Shawn Rogers, Kentucky APEX Accelerator Procurement Consultant

 

This article was originally published in our monthly Kentucky APEX Accelerator Newsletter. If you have any questions about this topic, your regional procurement consultant is here to help! Not a client? Sign up here.



With globalization, foreign investment is playing an increasing role in the U.S. industrial base. The U.S. federal government is aware of this trend and allows foreign investment consistent with the national security interests of the United States. It is when foreign entities gain a significant stake in U.S. based companies in sensitive industries—especially those that require access to classified information—that it raises concerns about Foreign Ownership, Control, or Influence (FOCI). This article explores key principles of FOCI, its potential impact on obtaining facility security clearance (FCL) and when an action plan is needed to mitigate risk.


Key Principles of FOCI

U.S. federal regulations requires the Defense Counterintelligence and Security Agency (DCSA) to consider a U.S. entity to be under FOCI when a foreign interest has the power to direct or decide issues affecting the entity's management or operations. That power could result in unauthorized access to classified information, or it could adversely affect the performance of a classified contract or agreement.


FOCI also exists when the foreign government is currently exercising, or could prospectively exercise, the power described above, whether directly or indirectly. Some examples of what this influence looks like include majority ownership of the entity’s shares, the ability to appoint board members or other mechanisms that allow control over the entity's decisions. The concern is that this influence, whether covert or overt, may lead to the compromise of sensitive information, technologies or capabilities that are vital to U.S. national security.


FOCI is a relevant concern for all companies that want to do business with the federal government, but it is especially important if they need to obtain FCL, which is necessary for companies to gain access to classified information. The presence of FOCI could jeopardize the granting or continuation of this clearance. DCSA is charged with processing, issuing and monitoring the eligibility of clearances processed through entity vetting, facility clearances and checking for FOCI.


An entity's FOCI factors are reviewed as part of the facility security clearance process and throughout the life of the FCL. The entity's FOCI factors are documented on the Certificate Pertaining to Foreign Interests (Standard Form 328). This procedure is followed to collect information for an entity eligibility determination to be made, and it is also required when significant changes occur to information previously submitted.
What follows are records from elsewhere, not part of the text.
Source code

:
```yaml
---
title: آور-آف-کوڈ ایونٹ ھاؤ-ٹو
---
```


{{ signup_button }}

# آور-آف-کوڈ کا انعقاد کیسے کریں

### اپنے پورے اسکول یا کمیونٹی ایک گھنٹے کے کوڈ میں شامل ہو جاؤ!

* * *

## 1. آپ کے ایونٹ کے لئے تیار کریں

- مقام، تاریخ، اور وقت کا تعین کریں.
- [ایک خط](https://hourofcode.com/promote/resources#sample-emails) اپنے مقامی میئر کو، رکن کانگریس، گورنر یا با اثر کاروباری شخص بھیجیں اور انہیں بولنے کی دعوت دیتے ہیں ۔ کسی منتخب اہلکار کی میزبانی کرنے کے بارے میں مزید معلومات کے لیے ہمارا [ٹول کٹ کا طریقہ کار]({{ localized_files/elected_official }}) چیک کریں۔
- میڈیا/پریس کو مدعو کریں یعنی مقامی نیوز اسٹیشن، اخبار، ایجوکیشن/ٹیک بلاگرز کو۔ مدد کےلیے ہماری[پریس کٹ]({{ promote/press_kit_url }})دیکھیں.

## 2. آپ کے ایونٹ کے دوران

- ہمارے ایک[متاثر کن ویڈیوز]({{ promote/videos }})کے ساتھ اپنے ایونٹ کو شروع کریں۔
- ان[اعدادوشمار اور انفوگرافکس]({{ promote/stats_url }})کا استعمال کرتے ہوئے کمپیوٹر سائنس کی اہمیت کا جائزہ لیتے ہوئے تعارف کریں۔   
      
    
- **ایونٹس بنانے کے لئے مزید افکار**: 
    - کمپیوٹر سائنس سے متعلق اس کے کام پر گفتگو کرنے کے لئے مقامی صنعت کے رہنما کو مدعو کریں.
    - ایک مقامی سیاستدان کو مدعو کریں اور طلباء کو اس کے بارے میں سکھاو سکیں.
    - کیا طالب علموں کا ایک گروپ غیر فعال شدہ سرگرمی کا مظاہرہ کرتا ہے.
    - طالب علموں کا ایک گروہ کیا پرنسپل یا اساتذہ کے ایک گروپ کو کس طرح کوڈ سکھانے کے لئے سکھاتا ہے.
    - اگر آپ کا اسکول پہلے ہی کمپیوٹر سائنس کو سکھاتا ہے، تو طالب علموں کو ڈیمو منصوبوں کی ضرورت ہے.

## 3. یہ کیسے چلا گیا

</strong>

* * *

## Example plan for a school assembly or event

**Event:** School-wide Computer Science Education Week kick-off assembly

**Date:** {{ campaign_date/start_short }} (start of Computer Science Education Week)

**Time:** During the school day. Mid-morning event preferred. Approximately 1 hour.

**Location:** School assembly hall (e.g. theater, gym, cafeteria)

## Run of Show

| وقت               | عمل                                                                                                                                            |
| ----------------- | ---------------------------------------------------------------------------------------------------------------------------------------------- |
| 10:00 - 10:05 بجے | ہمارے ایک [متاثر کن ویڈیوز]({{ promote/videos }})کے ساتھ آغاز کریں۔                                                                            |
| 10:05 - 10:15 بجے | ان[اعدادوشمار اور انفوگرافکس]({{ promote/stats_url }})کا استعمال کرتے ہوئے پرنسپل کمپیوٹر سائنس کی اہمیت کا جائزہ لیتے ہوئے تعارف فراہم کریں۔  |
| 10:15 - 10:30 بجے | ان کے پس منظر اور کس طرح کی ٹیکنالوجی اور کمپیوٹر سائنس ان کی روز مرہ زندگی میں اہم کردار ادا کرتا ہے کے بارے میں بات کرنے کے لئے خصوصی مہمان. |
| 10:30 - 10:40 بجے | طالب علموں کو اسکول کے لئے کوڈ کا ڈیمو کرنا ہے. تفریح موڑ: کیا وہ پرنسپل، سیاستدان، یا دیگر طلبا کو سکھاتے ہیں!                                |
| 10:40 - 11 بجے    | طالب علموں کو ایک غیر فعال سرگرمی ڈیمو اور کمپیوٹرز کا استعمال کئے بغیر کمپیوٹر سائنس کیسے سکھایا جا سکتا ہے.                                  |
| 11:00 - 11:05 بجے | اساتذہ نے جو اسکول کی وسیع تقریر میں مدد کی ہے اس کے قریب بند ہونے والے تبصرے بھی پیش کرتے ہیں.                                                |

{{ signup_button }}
DCSA uses the following factors relating to an entity, the foreign interest and the government of the foreign interest that are reviewed in the aggregate when determining whether an entity is under FOCI:


  1. Record of economic and government espionage against U.S. targets.

  2. Record of enforcement and/or engagement in unauthorized technology transfer.

  3. Record of compliance with pertinent U.S. laws, regulations and contracts.

  4. The type and sensitivity of the information that will be accessed.

  5. The source, nature and extent of FOCI, including, but not limited to, whether a foreign interest holds a majority or substantial minority position in the entity, taking into consideration the immediate, intermediate and ultimate parent companies of the entity or prior relationships between the U.S. entity and the foreign interest.

  6. The nature of any relevant bilateral and multilateral security and information exchange agreements (e.g. the political and military relationship between the USG and the government of the foreign interest).

  7. Ownership or control, in whole or in part, by a foreign government.

  8. Any other factor that indicates or demonstrates a capability on the part of foreign interests to control or influence the operations or management of the business organization concerned.


When Is an Action Plan Needed?

An action plan is necessary to mitigate risk whenever FOCI is identified within an entity that holds or is applying for FCL. The specific type of action plan required depends on the extent of foreign control or influence.


The primary types of mitigation agreements include:


  1. Board Resolution: This is the least restrictive form of mitigation and is appropriate when foreign ownership or influence is limited. The U.S. entity’s board of directors passes a resolution affirming that foreign owners will not exert influence over the entity's decisions regarding classified information.

  2. Security Control Agreement (SCA): An SCA is required when a foreign entity owns a substantial portion of the entity but U.S. citizens still control the board. This agreement ensures that the foreign owner cannot access classified information or influence the entity's management.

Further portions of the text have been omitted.